24 Aralık 2013 Salı

DİYANETİN CEVABI

Din İşleri Yüksek Kurulu Soru Cevaplandırma Platformu

Soru: Ben Emekli bir Diyanet mensubuyum. Görev yaptığım yerlerde yapım gereği kimseye boyun eğmediğimde ordan oraya sürüldüm durdum. Oğlum ağır bir kaza geçirince de Diyanet ve Diyanet Vakfına yardım için başvurdumsa da cevap alamadım Uğraşarak kendi Vakıf şubesinde Genel merkez yazısıyla küçük bir yardım aldım ve mahkeme bitimi ödeme taahhüt ettim sede Rüşvetle mahkememe reddedilince verdiğim söz gereği yardımı erteledim ama imzaladığım senetlerimi geri almadım. Oradan ayrılınca Başkasından çocuk doğurduğu mahkeme kararıyla tesbit edilen bir kadının yalan şikayetiyle bu yazı ve dosya "nasıl olsa yasal olarak itiraz edemez" diye borca çevrilip Başkanlık talimatıyla icraya verildim. İcrayı mahkemeye taşıdım ve resmi yazı ve yardım dosyasını istedimse de alamadım. Teslim ettiğim memur sa bu yazı ve dosyanın Diyanetten bizzat gelinip alıdığını iddia ediyor. B arada yasa değişti ve benim itiraz hakkım doğdu. Bende Savcılığa itiraz ettim. Müftünün ağzından kaçan itirafla sicil dosyamdaki evrakları aldığımda 4 kişinin maaşını yediğimi, Cami parasıyla Ankarada ev aldığımı vs. iftira evrakları ile karşılaştım. Bunu derdal Diyanet İşleri Başkanına ve Anayasa Mahkemesine sundum. Mahkeme devam ederken AİHM türkiyeyi mahkum eden Emsal bir karar verince Dosyam yeniden Sincan Ağır Ceza ve Ankara Cumhuriyet Başsavcılığına gönderildi. Sincan Dosyasını yüksek bir tazminatla yeniden Anayasa mahkemesine gönderdim. Cumhuriyet Savcılığı dosyası ise halen devam ediyor. Defalarca Başkanın sitesine ve kuruma müracaat ettimse de bir cevap alamadım. Ben merak ediyorum. Diyanet'in Dini Ne ? Bu kadar iftira ancak Diyanet İşlerinde değil İftira İşlerinde bulunmaz mı? Bu iftira evraklarına karşın Devletin ödeyeceği Tazminatın hükmü Nedir ?
Cevap:
 
İslam'a göre insan; canı, malı, namusu, haysiyeti, maddı ve manevi tüm hak ve özgürlükleri ile dokunulmaz bir varlıktır. Hiç kimse hukuk dışı bir gerekçe ile insanın maddi ve manevi varlığına tecavüz edemez. Bu itibarla, bedenen veya manen zarar görmesine sebep olan kişi,kişiler ya da kurum hakkında dava açılabilir ve muhakeme sonucunda mahkeme kararı ile verilen tazminat alınabilir. Buna göre,zarara uğrayan kişinin tazminat davası açması ve şayet mahkeme burada bir bedel takdir ederse, takdir edilen tazminatı alması caiz ve alınan para helaldir.

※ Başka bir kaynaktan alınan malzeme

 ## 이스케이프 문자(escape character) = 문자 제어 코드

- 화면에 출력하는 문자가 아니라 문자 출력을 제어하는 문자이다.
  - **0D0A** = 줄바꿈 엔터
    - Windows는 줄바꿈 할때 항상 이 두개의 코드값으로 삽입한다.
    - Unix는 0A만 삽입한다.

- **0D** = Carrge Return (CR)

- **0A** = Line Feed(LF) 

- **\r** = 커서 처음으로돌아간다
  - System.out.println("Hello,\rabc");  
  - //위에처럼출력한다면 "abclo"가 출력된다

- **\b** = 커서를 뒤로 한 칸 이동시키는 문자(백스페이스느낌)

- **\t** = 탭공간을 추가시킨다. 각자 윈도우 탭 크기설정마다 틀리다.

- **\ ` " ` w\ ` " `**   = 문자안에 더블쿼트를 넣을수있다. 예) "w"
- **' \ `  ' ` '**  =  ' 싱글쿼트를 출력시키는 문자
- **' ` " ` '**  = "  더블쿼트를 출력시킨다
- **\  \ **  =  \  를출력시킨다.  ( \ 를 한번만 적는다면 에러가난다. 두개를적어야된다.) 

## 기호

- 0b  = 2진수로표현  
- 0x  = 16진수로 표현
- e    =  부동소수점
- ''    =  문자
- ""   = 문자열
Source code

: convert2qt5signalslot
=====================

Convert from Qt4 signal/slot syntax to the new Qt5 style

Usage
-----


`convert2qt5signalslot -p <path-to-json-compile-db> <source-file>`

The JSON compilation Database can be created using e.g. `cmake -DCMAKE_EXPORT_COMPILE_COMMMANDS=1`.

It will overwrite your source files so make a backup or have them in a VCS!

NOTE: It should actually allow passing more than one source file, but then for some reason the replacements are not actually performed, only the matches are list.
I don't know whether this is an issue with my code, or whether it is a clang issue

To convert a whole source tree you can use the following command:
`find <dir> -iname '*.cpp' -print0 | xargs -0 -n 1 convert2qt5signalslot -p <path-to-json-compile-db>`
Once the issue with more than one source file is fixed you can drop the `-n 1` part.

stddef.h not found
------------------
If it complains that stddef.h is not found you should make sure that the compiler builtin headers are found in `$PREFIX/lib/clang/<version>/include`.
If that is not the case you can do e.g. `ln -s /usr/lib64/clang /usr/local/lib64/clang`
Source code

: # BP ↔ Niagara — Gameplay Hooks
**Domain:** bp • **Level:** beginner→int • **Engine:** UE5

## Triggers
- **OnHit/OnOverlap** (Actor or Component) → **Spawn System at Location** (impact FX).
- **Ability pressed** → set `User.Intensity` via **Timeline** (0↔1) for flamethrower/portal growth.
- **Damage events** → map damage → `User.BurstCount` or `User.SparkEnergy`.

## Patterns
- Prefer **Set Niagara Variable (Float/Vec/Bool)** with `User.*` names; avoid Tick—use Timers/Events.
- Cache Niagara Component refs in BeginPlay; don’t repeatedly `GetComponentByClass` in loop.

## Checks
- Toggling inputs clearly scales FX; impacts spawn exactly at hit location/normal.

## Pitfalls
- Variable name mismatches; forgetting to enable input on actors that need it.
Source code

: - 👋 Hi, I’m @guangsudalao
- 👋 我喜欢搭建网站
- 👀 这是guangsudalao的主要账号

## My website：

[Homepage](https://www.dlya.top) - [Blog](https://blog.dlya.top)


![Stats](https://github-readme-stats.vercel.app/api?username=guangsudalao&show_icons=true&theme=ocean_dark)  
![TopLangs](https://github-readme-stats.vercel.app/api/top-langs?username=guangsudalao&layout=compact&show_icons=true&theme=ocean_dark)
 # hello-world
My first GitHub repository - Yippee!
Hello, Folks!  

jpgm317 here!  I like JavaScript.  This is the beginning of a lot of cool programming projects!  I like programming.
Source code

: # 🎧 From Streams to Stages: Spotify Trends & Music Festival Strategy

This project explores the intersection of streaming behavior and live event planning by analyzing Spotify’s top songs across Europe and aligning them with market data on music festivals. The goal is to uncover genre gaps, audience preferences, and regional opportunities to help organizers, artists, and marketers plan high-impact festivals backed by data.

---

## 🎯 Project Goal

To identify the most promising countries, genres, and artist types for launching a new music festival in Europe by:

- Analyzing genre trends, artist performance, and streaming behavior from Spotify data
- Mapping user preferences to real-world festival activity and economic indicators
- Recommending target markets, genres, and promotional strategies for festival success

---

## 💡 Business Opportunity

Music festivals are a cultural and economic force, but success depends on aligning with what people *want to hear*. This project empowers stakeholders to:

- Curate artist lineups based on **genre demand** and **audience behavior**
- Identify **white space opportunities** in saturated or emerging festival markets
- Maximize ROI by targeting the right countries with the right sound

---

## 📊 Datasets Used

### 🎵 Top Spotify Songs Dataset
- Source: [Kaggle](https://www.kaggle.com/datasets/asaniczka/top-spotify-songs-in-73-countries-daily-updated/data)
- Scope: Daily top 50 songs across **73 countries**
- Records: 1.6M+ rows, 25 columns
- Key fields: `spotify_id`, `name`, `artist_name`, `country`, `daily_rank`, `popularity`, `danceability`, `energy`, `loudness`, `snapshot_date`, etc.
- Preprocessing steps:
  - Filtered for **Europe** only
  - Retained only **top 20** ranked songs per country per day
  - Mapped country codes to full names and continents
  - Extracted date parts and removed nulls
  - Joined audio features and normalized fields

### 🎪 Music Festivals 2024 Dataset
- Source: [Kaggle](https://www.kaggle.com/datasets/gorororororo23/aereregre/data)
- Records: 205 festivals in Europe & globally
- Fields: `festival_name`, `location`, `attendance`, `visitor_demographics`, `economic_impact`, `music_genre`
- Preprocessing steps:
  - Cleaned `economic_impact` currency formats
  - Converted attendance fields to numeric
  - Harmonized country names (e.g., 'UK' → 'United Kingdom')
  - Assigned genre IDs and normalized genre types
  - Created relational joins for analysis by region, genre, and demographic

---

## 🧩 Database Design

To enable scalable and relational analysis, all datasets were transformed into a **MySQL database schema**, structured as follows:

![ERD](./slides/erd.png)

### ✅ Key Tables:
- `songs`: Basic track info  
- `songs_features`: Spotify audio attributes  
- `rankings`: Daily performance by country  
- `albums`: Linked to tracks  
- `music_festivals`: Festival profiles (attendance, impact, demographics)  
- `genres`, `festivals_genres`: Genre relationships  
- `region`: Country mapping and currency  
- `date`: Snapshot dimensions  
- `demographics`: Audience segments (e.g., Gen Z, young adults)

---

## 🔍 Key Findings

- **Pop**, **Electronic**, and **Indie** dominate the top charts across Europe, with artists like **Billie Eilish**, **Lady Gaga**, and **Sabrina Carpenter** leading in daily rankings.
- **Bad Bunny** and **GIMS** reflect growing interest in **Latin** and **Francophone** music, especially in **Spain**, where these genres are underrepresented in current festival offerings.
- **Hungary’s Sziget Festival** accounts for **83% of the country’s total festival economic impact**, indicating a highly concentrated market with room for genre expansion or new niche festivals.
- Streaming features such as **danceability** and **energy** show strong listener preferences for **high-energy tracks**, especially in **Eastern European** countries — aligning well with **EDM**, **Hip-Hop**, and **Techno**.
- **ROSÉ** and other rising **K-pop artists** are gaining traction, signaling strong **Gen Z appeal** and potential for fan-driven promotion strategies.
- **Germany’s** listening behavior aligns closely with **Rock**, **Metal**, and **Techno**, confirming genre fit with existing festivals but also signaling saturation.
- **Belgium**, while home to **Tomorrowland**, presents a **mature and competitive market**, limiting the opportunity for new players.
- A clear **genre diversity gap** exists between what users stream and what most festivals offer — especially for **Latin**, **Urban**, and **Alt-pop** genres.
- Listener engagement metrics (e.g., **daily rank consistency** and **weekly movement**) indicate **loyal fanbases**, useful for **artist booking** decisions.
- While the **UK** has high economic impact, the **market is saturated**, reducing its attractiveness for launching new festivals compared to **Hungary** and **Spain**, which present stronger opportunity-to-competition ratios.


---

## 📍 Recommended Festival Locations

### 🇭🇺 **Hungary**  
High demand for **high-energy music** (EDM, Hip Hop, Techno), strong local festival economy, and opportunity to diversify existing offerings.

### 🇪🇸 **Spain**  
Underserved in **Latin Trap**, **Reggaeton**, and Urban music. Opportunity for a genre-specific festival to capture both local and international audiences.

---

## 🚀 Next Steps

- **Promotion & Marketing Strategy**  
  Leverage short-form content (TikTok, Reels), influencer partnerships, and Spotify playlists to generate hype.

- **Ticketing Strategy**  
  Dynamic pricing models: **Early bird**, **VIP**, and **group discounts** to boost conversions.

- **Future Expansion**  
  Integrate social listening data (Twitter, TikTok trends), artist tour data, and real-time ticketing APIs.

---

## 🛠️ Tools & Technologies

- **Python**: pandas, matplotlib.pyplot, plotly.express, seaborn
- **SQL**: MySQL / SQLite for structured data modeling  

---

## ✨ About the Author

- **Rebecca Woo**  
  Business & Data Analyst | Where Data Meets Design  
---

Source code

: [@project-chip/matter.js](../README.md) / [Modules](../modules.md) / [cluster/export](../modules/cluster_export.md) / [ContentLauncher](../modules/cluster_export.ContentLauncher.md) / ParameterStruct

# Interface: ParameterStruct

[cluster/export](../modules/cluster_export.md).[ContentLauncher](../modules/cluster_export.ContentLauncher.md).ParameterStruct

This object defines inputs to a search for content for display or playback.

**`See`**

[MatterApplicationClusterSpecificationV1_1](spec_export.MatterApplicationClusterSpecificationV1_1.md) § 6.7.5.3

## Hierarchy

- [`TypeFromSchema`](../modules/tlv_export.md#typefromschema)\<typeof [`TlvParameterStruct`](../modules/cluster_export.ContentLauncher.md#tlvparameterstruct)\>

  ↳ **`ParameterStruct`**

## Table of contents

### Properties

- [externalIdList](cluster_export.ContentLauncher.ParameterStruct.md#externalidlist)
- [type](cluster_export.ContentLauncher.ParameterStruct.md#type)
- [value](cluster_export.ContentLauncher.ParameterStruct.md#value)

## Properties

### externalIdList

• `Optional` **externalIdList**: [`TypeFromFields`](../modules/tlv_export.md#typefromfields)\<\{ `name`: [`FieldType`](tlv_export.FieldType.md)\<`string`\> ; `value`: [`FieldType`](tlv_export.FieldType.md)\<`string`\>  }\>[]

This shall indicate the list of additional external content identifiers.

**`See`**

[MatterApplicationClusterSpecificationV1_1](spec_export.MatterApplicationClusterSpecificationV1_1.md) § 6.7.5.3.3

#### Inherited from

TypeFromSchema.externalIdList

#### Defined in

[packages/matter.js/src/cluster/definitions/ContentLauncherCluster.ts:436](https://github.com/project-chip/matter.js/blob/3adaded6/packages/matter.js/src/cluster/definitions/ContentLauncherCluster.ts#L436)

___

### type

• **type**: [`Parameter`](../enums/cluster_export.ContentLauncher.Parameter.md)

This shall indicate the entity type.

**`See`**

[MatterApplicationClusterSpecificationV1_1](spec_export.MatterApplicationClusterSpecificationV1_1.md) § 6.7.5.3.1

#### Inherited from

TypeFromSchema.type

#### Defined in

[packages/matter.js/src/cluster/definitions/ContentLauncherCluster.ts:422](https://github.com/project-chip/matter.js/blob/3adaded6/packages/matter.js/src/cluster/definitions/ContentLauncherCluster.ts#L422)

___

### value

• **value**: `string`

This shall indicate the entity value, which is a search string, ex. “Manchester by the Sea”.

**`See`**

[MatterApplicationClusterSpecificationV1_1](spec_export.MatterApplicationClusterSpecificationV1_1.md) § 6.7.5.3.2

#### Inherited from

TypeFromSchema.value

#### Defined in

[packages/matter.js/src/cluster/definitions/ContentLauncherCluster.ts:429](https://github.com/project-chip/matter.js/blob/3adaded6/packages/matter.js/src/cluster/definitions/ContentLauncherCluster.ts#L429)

Din İşleri Yüksek Kuruluna: Emekli bir Diyanet mensubu olarak verdiğiniz cevabı bende biliyorum. Önemli olan sizin ilk sorumu cevaplamanızdı. Benim amacım Diyanet teşkilatıdaki Ahlaksızlığa dikkat çekmekti. Görüyorumki sizde kafanızı kuma gömüyor, ilk iki sorumu görmezden geliyorsunuz. ben ilk iki sorumun cevabını istiyorum.